[Items listed in a dataset]
*** Begin section ***
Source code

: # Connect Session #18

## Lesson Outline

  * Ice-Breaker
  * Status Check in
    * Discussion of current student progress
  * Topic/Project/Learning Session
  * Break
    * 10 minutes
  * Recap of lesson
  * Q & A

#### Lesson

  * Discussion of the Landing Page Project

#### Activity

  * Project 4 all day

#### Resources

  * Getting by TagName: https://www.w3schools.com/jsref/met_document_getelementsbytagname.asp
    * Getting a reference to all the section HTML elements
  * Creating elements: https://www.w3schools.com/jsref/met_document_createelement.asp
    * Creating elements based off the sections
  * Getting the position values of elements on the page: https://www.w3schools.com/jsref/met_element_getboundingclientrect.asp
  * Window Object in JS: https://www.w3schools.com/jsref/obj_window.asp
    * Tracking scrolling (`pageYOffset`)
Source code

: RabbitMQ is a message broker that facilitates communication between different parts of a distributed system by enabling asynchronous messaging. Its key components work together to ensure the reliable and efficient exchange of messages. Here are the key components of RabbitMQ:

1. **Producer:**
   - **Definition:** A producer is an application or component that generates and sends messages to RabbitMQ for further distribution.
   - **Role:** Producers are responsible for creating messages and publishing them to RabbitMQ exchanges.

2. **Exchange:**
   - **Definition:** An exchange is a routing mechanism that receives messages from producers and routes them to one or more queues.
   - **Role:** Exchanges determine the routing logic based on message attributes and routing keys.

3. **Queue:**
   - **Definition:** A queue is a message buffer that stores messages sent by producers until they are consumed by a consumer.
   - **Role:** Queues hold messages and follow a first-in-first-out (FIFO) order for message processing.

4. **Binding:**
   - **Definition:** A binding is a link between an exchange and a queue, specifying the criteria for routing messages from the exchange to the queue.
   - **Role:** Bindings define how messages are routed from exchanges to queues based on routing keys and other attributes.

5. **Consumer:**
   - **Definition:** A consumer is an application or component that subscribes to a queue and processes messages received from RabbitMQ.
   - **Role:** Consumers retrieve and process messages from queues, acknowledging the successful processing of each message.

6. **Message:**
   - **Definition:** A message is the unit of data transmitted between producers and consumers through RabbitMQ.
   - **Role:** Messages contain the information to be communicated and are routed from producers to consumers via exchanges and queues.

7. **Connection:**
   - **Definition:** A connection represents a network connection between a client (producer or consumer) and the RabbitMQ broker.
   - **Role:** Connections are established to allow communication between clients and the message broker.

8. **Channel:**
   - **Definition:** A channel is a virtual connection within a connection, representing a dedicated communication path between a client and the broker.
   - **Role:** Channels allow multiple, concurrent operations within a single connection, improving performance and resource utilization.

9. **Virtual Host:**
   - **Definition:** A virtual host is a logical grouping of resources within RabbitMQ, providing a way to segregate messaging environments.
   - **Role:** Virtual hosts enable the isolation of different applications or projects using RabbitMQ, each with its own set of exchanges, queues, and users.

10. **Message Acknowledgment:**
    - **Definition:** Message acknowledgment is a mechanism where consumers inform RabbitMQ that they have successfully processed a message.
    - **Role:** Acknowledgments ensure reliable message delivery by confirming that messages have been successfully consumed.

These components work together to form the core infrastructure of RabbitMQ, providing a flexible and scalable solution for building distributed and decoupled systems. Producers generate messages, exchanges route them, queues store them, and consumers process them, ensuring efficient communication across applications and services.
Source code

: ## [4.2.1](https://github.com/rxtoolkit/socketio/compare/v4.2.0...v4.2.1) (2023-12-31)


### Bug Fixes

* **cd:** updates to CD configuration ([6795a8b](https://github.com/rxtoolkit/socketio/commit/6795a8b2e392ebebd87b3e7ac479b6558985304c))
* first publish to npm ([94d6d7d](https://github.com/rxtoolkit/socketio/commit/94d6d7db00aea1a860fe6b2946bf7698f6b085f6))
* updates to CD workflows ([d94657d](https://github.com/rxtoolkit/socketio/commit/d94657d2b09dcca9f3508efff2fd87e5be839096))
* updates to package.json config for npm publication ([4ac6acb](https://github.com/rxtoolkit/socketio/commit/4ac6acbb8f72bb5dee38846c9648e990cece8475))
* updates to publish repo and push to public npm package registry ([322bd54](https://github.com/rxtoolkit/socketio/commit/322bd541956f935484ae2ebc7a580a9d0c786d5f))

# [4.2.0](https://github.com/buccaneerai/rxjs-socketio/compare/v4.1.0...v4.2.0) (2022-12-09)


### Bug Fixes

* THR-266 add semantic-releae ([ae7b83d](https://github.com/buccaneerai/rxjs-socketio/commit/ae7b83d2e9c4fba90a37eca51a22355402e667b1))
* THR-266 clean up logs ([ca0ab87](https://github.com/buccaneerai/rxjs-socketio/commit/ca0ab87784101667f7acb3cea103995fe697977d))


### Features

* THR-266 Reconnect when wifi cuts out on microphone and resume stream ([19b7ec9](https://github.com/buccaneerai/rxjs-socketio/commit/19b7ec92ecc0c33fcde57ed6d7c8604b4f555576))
*** End section ***
EXERCISE DETAILS: What do the lines above say from the one containing "updates to package.json" down to the one containing "### Features"? Return them exactly, both end lines included, and only them.

RESULT:
* updates to package.json config for npm publication ([4ac6acb](https://github.com/rxtoolkit/socketio/commit/4ac6acbb8f72bb5dee38846c9648e990cece8475))
* updates to publish repo and push to public npm package registry ([322bd54](https://github.com/rxtoolkit/socketio/commit/322bd541956f935484ae2ebc7a580a9d0c786d5f))

# [4.2.0](https://github.com/buccaneerai/rxjs-socketio/compare/v4.1.0...v4.2.0) (2022-12-09)


### Bug Fixes

* THR-266 add semantic-releae ([ae7b83d](https://github.com/buccaneerai/rxjs-socketio/commit/ae7b83d2e9c4fba90a37eca51a22355402e667b1))
* THR-266 clean up logs ([ca0ab87](https://github.com/buccaneerai/rxjs-socketio/commit/ca0ab87784101667f7acb3cea103995fe697977d))


### Features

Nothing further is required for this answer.